If you are unable to decide which one to opt for or which one to go for while filing a health insurance claim, you’ve landed at the right place. In this article, we will decode coverage offered by health insurance plans and provide a deeper insight into the pros and cons of both claim processes respectively.
Just like any other industry, the health insurance sector has progressed and undergone a series of transformations as a part of evolution. The concept of cashless hospitalization came into the picture as a result of these evolutionary alterations. Back in the time, most of the health insurance claims were paid by the provider in the form of reimbursement on the basis of documents and proofs presented by the policyholder or the claimant.

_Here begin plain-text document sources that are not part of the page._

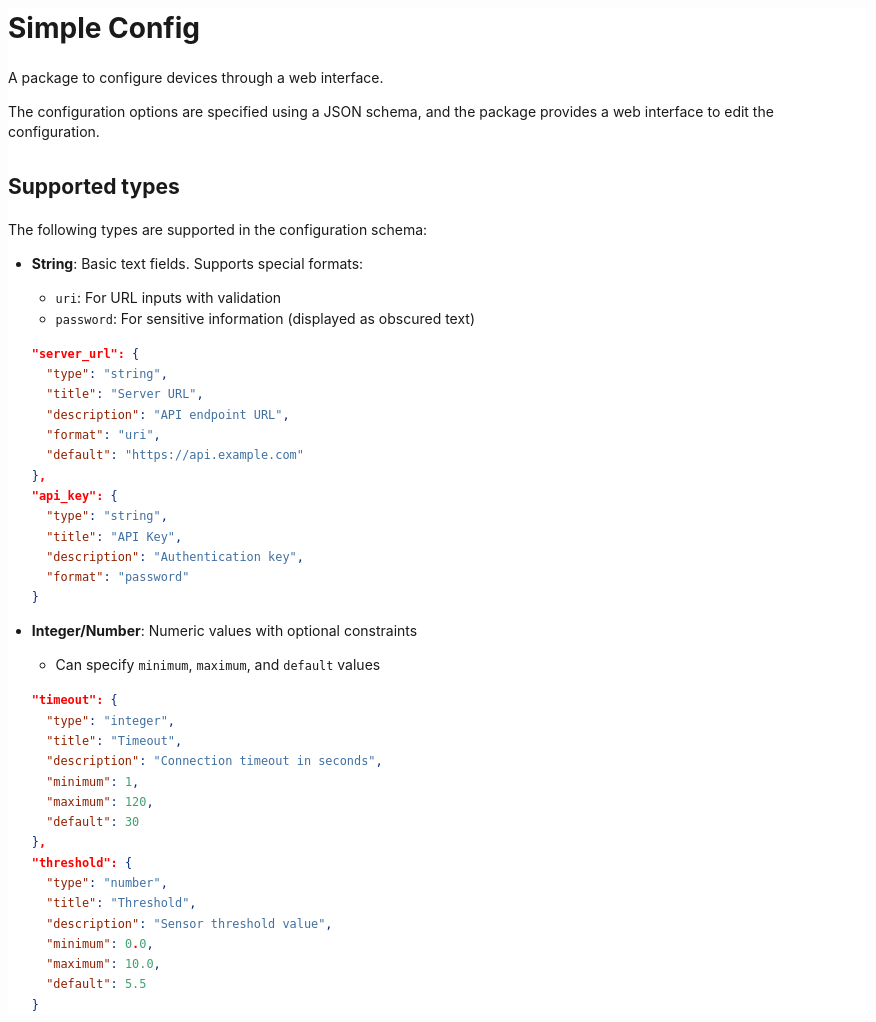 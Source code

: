# Simple Config

A package to configure devices through a web interface.

The configuration options are specified using a JSON schema, and the package
  provides a web interface to edit the configuration.

## Supported types

The following types are supported in the configuration schema:

- **String**: Basic text fields. Supports special formats:
  - `uri`: For URL inputs with validation
  - `password`: For sensitive information (displayed as obscured text)

  ```json
  "server_url": {
    "type": "string",
    "title": "Server URL",
    "description": "API endpoint URL",
    "format": "uri",
    "default": "https://api.example.com"
  },
  "api_key": {
    "type": "string",
    "title": "API Key",
    "description": "Authentication key",
    "format": "password"
  }
  ```

- **Integer/Number**: Numeric values with optional constraints
  - Can specify `minimum`, `maximum`, and `default` values

  ```json
  "timeout": {
    "type": "integer",
    "title": "Timeout",
    "description": "Connection timeout in seconds",
    "minimum": 1,
    "maximum": 120,
    "default": 30
  },
  "threshold": {
    "type": "number",
    "title": "Threshold",
    "description": "Sensor threshold value",
    "minimum": 0.0,
    "maximum": 10.0,
    "default": 5.5
  }
  ```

However, later considering the factors of client satisfaction and comfort, health insurance providers started coming up with the concept of cashless hospitalization. This turned out to be quite different from the conventional forms of paying the claim and started gaining popularity amongst customers quickly. With more and more customers wanting to opt for cashless hospitalization other health insurance providers started coming out with it.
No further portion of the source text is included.